One way that I and many others have stayed connected socially in a time of physical isolation has been to turn to the internet. I remember that Rose and I wondered aloud WHETHER our work in Wisdom & Money, whether spiritual practice would “work” in a virtual setting. Would we experience that subtle sense of gathered presence on Zoom?
It soon became clear that, while not every form of practice came off well online, a great deal was possible. In fact, as we began to offer online retreats AND gatherings, we found that more people were able to join us. For better or worse, soon many of us were spending many hours a day in intimate spiritual conversations on Zoom while gazing on one another’s faces. Would this experience have some enduring effect on our shared awareness of being-in-connection? And what difference would that make in our money decisions?
The idea of this kind of shift in my personal or our collective awareness toward an abiding and active sense of our connectedness and interdependence brings to mind what some visionaries describe, not only as a needed shift in human consciousness but as the destined next stage of human evolution. In that next stage, as Teilhard describes it, we human beings will know ourselves collectively as a single organism. At this omega point of our development, we become collectively members of one Body with a Single mind, the mind of Christ.
As I imagine this, as we are all members of one organism, each with our part to play, we would each have immediate access to what we all know in the one Mind. Instead of piecing TOGETHER information to come to an understanding, we would come to know things as a whole and all at once, as sometimes happens now in moments of inspiration. And we would be less dependent on passing information FROM person to person, as we would each know instantly what any of us knows. I sometimes think that I witness this with musical groups or sports teams — they seem to have an internal sense of one another’s movements. I remember watching my son as a boy passing a soccer ball to someone he couldn’t have seen; he just knew the teammate was there.
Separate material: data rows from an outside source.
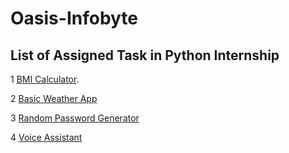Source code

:# Oasis-Infobyte

## List of Assigned Task in Python Internship

1 [BMI Calculator](https://github.com/chandhiramouli-k/Oasis-Infobyte/blob/main/Oasis%20infobyte/BMI%20Calculator/bmi_calculator.py).

2 [Basic Weather App](https://github.com/chandhiramouli-k/Oasis-Infobyte/blob/main/Oasis%20infobyte/Basic%20wheather%20App/basic_weather_app.py)

3 [Random Password Generator](https://github.com/chandhiramouli-k/Oasis-Infobyte/blob/main/Oasis%20infobyte/Random%20password%20generator/random_password_generator.py)

4 [Voice Assistant](https://github.com/chandhiramouli-k/Oasis-Infobyte/blob/main/Oasis%20infobyte/Voice%20Assistant/voice_assistant.py)
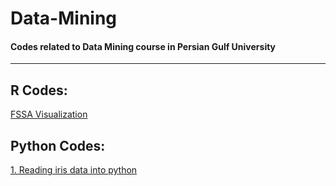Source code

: # Data-Mining
#### Codes related to Data Mining course in Persian Gulf University 
__________________________________________________________________

## R Codes:
[FSSA Visualization](https://jtrinka.github.io/visualization.html)


## Python Codes:
[1. Reading iris data into python](https://github.com/haghbinh/Data_Mining/blob/main/1_Data_Mining_and_Analysis/Iris_dataset_in_pythton.ipynb)
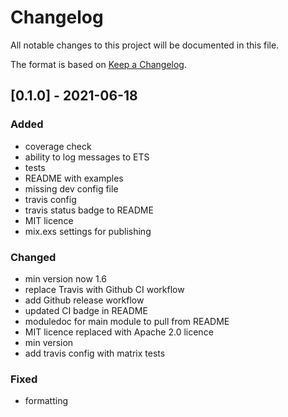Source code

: # Changelog

All notable changes to this project will be documented in this file.

The format is based on [Keep a Changelog](https://keepachangelog.com/en/1.0.0/).


## [0.1.0] - 2021-06-18

### Added
- coverage check
- ability to log messages to ETS
- tests
- README with examples
- missing dev config file
- travis config
- travis status badge to README
- MIT licence
- mix.exs settings for publishing

### Changed
- min version now 1.6
- replace Travis with Github CI workflow
- add Github release workflow
- updated CI badge in README
- moduledoc for main module to pull from README
- MIT licence replaced with Apache 2.0 licence
- min version
- add travis config with matrix tests

### Fixed
- formatting

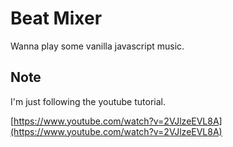 # Beat Mixer

Wanna play some vanilla javascript music.


## Note

I'm just following the youtube tutorial.

[https://www.youtube.com/watch?v=2VJlzeEVL8A](https://www.youtube.com/watch?v=2VJlzeEVL8A)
In some ways this may sound like science fiction. In other ways it seems to me to be simply a description of what will be required of us as human beings if we are to meet the global challenges that we face together in these times. Einstein famously said that we can’t solve problems using the same consciousness that created them. Our issues can’t be addressed if we continue thinking and acting as isolated individuals. We need to be thinking from the whole to the part and acting accordingly.
An effective and humane response to the global pandemic depends on thinking from the whole to the part; my family’s health depends on the global family’s health. An effective and humane response to the global climate change will require that I care for my particular place on the planet by mindfully seeking the good of the whole earth.
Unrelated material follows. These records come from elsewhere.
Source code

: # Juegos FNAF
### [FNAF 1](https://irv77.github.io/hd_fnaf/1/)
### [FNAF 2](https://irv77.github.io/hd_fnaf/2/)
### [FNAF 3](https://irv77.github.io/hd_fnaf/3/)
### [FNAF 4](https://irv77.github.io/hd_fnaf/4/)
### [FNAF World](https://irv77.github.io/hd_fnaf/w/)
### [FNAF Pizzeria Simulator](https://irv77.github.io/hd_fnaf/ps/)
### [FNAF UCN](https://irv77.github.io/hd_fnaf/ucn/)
When I want to bring this consciousness of connection into my money decisions, I remind myself that, in Rev. Philbert Kalisa’s words, “all the money belongs to God.” The movement of money then ceases to be a transaction between isolated parts; it resembles something more like blood circulating the elixir of life throughout the whole human community. All wealth is meant to be commonwealth, circulating as a transmission of life-energy from one part of the Body of God to another.
I am not an isolated individual in my money life. My personal financial security depends on the commonwealth just as my personal health depends on the common health. My best strategy for future financial security is to ensure the basic security of my neighbors. And my neighbors live all over the globe.
All of my money and my health belongs to God for the good of all God’s people. I begin with myself and the people I love, but embrace the common good. With this in mind, my question is how can I faithfully participate in God’s provision for the common good? One way I have answered that is right here at Wisdom & Money: I open my personal financial decisions to the discernment of a collective mind within a circle of trust.
How have you set up your life so as to faithfully participate in the common health and commonwealth of our world?